| Problem requirements |
After finding the line containing "As with the" below, please output that line and each following one through the line containing "x = 1:dim(carsX)[2]", exactly as written.

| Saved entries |
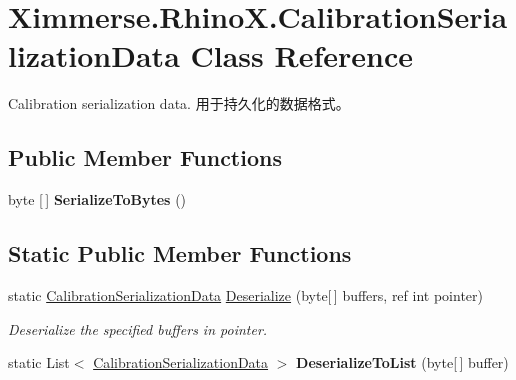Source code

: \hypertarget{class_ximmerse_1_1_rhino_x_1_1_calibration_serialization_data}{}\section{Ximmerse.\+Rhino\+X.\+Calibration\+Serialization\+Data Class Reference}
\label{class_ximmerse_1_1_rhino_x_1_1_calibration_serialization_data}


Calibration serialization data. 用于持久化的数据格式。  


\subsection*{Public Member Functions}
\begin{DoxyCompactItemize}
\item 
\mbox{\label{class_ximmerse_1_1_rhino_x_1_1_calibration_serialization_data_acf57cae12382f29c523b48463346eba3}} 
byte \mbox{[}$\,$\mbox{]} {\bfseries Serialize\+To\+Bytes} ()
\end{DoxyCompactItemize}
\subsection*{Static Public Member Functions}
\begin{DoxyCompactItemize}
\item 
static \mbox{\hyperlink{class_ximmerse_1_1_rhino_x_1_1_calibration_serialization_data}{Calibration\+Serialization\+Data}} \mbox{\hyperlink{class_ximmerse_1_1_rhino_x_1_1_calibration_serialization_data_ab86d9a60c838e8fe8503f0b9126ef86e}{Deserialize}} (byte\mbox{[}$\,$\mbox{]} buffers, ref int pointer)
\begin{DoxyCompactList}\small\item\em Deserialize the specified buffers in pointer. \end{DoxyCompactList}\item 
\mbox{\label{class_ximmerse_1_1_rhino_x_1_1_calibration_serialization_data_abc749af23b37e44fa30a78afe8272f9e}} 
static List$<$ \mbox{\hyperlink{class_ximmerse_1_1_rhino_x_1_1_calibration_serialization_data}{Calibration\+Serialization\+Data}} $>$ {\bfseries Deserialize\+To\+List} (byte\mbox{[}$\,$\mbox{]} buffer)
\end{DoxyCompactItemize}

---

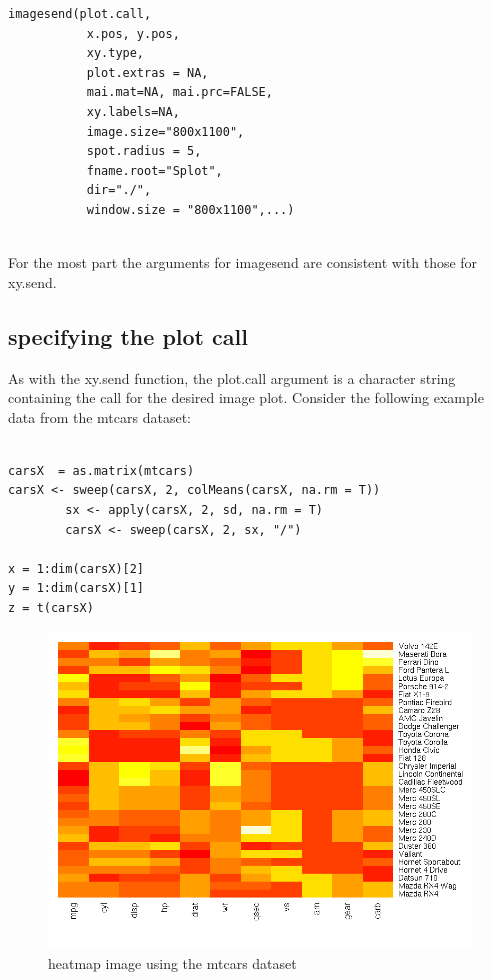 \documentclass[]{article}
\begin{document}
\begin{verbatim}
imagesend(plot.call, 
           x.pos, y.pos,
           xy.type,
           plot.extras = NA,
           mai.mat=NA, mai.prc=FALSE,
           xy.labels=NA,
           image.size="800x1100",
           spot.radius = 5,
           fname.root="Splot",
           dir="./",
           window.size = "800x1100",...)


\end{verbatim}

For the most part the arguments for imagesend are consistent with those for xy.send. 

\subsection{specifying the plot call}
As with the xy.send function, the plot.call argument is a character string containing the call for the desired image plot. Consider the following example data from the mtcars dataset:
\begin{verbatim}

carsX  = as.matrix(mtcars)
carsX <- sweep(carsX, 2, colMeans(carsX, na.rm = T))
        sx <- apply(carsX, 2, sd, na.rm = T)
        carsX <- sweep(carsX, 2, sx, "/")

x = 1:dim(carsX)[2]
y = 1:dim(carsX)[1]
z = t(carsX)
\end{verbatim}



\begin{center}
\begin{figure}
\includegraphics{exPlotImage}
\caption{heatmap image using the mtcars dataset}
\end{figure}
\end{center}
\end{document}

| Answer area |
As with the xy.send function, the plot.call argument is a character string containing the call for the desired image plot. Consider the following example data from the mtcars dataset:
\begin{verbatim}

carsX  = as.matrix(mtcars)
carsX <- sweep(carsX, 2, colMeans(carsX, na.rm = T))
        sx <- apply(carsX, 2, sd, na.rm = T)
        carsX <- sweep(carsX, 2, sx, "/")

x = 1:dim(carsX)[2]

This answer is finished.